Malgré la faible probabilité de chaque étape individuelle, au cours des dernières décennies, une longue liste de virus a négocié toute cette voie, y compris le VIH, le SRAS, le MERS, Ebola, Nipah, Lassa, Zika, Hendra, divers types de grippe et maintenant le SRAS-CoV -2. Cela suggère que de nouveaux facteurs augmentent les chances d’exposition, d’adaptation, d’infection et de propagation.

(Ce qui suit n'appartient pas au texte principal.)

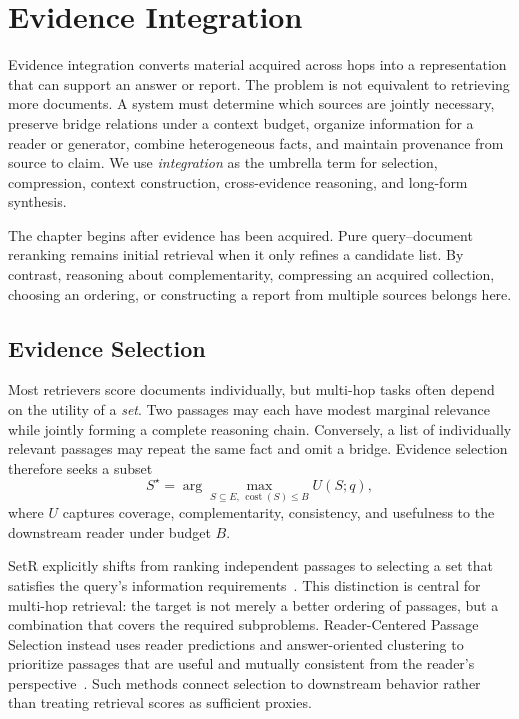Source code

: \section{Evidence Integration}
\label{sec:evidence_integration}

Evidence integration converts material acquired across hops into a representation that can support an answer or report. The problem is not equivalent to retrieving more documents. A system must determine which sources are jointly necessary, preserve bridge relations under a context budget, organize information for a reader or generator, combine heterogeneous facts, and maintain provenance from source to claim. We use \emph{integration} as the umbrella term for selection, compression, context construction, cross-evidence reasoning, and long-form synthesis.

The chapter begins after evidence has been acquired. Pure query--document reranking remains initial retrieval when it only refines a candidate list. By contrast, reasoning about complementarity, compressing an acquired collection, choosing an ordering, or constructing a report from multiple sources belongs here.

\subsection{Evidence Selection}
\label{subsec:evidence_selection}

Most retrievers score documents individually, but multi-hop tasks often depend on the utility of a \emph{set}. Two passages may each have modest marginal relevance while jointly forming a complete reasoning chain. Conversely, a list of individually relevant passages may repeat the same fact and omit a bridge. Evidence selection therefore seeks a subset
\[
S^{\star}=\arg\max_{S\subseteq E,\,\operatorname{cost}(S)\leq B}
U(S;q),
\]
where $U$ captures coverage, complementarity, consistency, and usefulness to the downstream reader under budget $B$.

SetR explicitly shifts from ranking independent passages to selecting a set that satisfies the query's information requirements~\cite{lee2025setr}. This distinction is central for multi-hop retrieval: the target is not merely a better ordering of passages, but a combination that covers the required subproblems. Reader-Centered Passage Selection instead uses reader predictions and answer-oriented clustering to prioritize passages that are useful and mutually consistent from the reader's perspective~\cite{xin2025readercps}. Such methods connect selection to downstream behavior rather than treating retrieval scores as sufficient proxies.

Il est probable que ces facteurs comprennent la croissance démographique, l’expansion agricole, la perte d’habitat naturel des animaux sauvages, la perte des sources de nourriture traditionnelles et l’évolution des relations entre les espèces animales et entre les animaux et les humains. La déforestation et le changement climatique aggravent encore ce processus, tout comme l’augmentation des mouvements de populations humaines, à travers les voyages nationaux et internationaux. Le commerce international illégal d’espèces sauvages, l’utilisation inappropriée de médicaments et d’insecticides et la réticence des gouvernements à travailler ensemble aggravent encore les choses.

Savoir exactement comment ces facteurs affectent la génétique et l’évolution des virus nous aidera à trouver des moyens de les contrecarrer. Nous pourrions développer un système d’alerte précoce coordonné pour identifier et suivre les agents pathogènes potentiellement dangereux et surveiller les interactions entre les espèces qui pourraient les transmettre. Nous pourrions préserver les habitats indigènes et réduire la pression sur les animaux sauvages pour qu’ils pénètrent dans les habitats humains à la recherche de nourriture. Nous pourrions éliminer stratégiquement les animaux qui servent de réservoirs pour les virus dangereux.

Nous pourrions cibler précisément les procédures de contrôle des infections telles que la surveillance de la santé et la quarantaine. Nous pourrions travailler ensemble pour développer des tests de diagnostic, de nouveaux médicaments et vaccins. Nous pourrions élaborer des plans de réponse rapide coordonnés à l’échelle mondiale lorsque surviennent de nouvelles flambées.

Ce processus ne fonctionnera que s’il est entrepris avec ouverture, confiance et en reconnaissant qu’il est dans le meilleur intérêt du monde entier. Cela ne fonctionnera que si nous acceptons que les virus ne sont pas des problèmes nationaux ou des responsabilités souveraines, mais des défis mondiaux.

COVID-19 doit être un signal d’alarme qui doit mettre de côté les petites récriminations, les rivalités idéologiques et les ambitions politiques à courte vue. Les pays du monde doivent encourager la Chine et les États-Unis à relever le défi et à mener l’enquête dont nous avons besoin pour éviter une catastrophe future.

C’est urgent, car la prochaine pandémie est peut-être déjà en train d’incuber quelque part dans le monde en ce moment même.